The movie's eventual $20 million price tag was comparatively small change for the streaming giant, but a huge sum in the German film industry.

"We wouldn't have gotten the type of budget that you need to make this film five years ago," said Berger.

The film's best picture Oscar nomination is the first for any German-language movie.

- Creative license -

Ironically, the film has been far better received outside of the German-speaking world than it has at home, where many reviewers savaged it.

In particular, critics slammed Berger's decision to depart from Remarque's text, which -- with 50 million copies sold worldwide, and the legacy of being banned by the Nazis -- holds hallowed status in Germany today.

Unlike the novel, the film portrays tense armistice peace talks with French generals. It also omits a section in which one of its war-hardened heroes visits home but cannot readjust to civilian life.

"I don't follow it very closely... that's part of the journalist's job -- to observe, criticize," shrugged Berger.

"I felt licensed to make those changes" because "why make it the same?" he added.

To encapsulate the "physical difference" between the film's reception at home and overseas, Berger pointed to one especially harrowing scene towards the end of the movie.

A key character is fatally bayoneted through the back -- a moment which Berger intended to be heartbreaking and brutal, but not necessarily unexpected, given the novel's fame and the war's unfathomable death toll.

Yet at the film's world premiere in Toronto last year, "there was a loud gasp in the audience," he recalled.

"I was so surprised, because I didn't plan on this... In Germany, that didn't happen," said Berger.
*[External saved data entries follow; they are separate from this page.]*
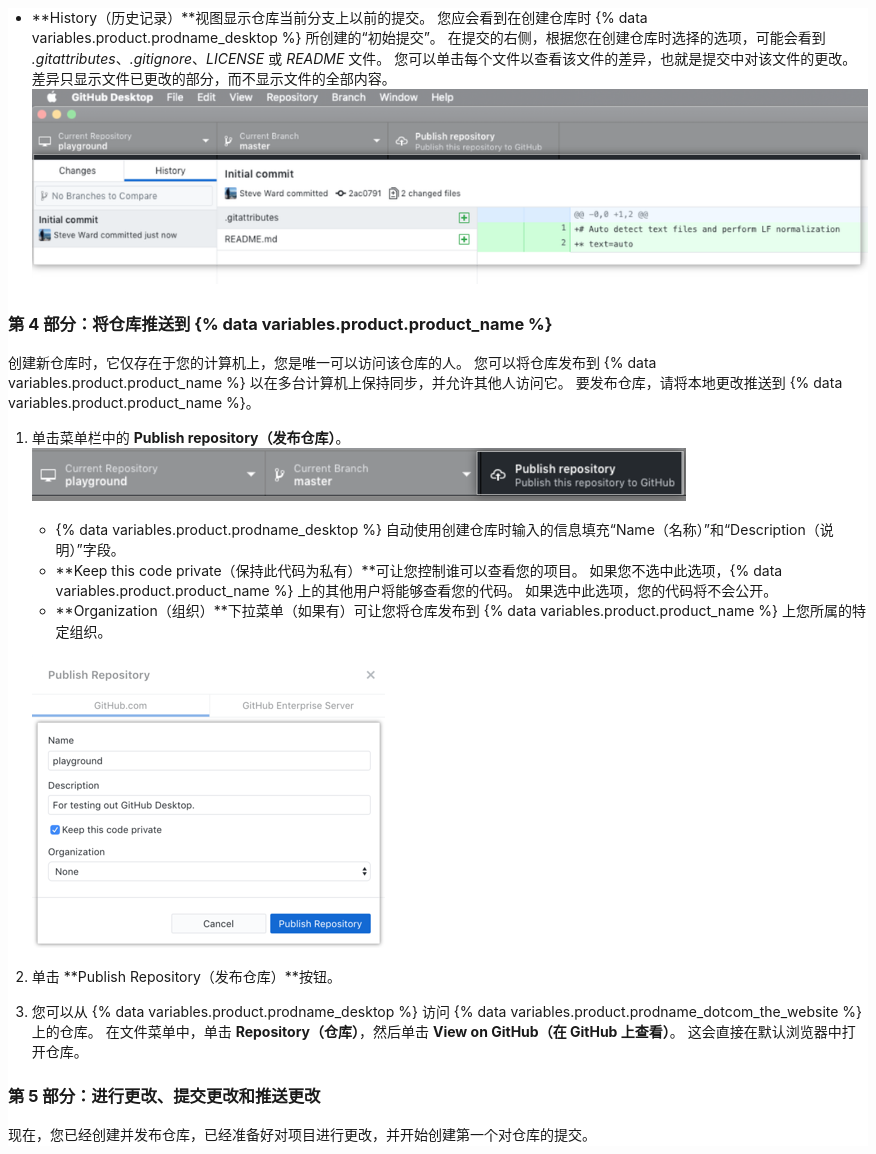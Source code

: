   - **History（历史记录）**视图显示仓库当前分支上以前的提交。 您应会看到在创建仓库时 {% data variables.product.prodname_desktop %} 所创建的“初始提交”。 在提交的右侧，根据您在创建仓库时选择的选项，可能会看到 _.gitattributes_、_.gitignore_、_LICENSE_ 或 _README_ 文件。 您可以单击每个文件以查看该文件的差异，也就是提交中对该文件的更改。 差异只显示文件已更改的部分，而不显示文件的全部内容。 ![历史记录视图](/assets/images/help/desktop/getting-started-guide/history-view.png)

### 第 4 部分：将仓库推送到 {% data variables.product.product_name %}
创建新仓库时，它仅存在于您的计算机上，您是唯一可以访问该仓库的人。 您可以将仓库发布到 {% data variables.product.product_name %} 以在多台计算机上保持同步，并允许其他人访问它。 要发布仓库，请将本地更改推送到 {% data variables.product.product_name %}。

1. 单击菜单栏中的 **Publish repository（发布仓库）**。 ![发布仓库](/assets/images/help/desktop/getting-started-guide/publish-repository.png)
    - {% data variables.product.prodname_desktop %} 自动使用创建仓库时输入的信息填充“Name（名称）”和“Description（说明）”字段。
    - **Keep this code private（保持此代码为私有）**可让您控制谁可以查看您的项目。 如果您不选中此选项，{% data variables.product.product_name %} 上的其他用户将能够查看您的代码。 如果选中此选项，您的代码将不会公开。
    - **Organization（组织）**下拉菜单（如果有）可让您将仓库发布到 {% data variables.product.product_name %} 上您所属的特定组织。

    ![发布仓库步骤](/assets/images/help/desktop/getting-started-guide/publish-repository-steps.png)
  2. 单击 **Publish Repository（发布仓库）**按钮。
  3. 您可以从 {% data variables.product.prodname_desktop %} 访问 {% data variables.product.prodname_dotcom_the_website %} 上的仓库。 在文件菜单中，单击 **Repository（仓库）**，然后单击 **View on GitHub（在 GitHub 上查看）**。 这会直接在默认浏览器中打开仓库。

### 第 5 部分：进行更改、提交更改和推送更改
现在，您已经创建并发布仓库，已经准备好对项目进行更改，并开始创建第一个对仓库的提交。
"As Germans, we expect -- in a German movie about war -- you cannot have a hero. You cannot have people be successful in the mission. You almost cannot have a soldier survive," he said.

By contrast, "in America, you're used to the hero. You want them to come out positively, and you cling on to the hope that your hero is going to change the world."

- 'Shame and responsibility and guilt' -

In any case, Berger did not sign up out of any sense of patriotic duty. The film and the original anti-war novel are both stridently against jingoism of any stripe.

"We wanted to make a very German movie -- but we are not making it for the country," he said.

"I'm not a patriot. Germans have a difficult relationship with patriotism, or pride or honor, about their history or country. So I'm not in that business."

Instead, filming in German offered "an outer stamp of authenticity" and a deeper sense of the "shame and responsibility and guilt" many Germans feel about history, said Berger.

Whatever happens at the Oscars ceremony on March 12, "All Quiet" clearly left an indelible impact on voters at the US-based Academy of Motion Picture Arts and Sciences.

It is seen as a shoo-in for the best international feature statuette, a strong possibility for best picture, and its nine Oscar nominations are one short of the all-time record for a foreign-language movie.

"Were we surprised? Of course," said Berger. "I mean, you can't count on something like that."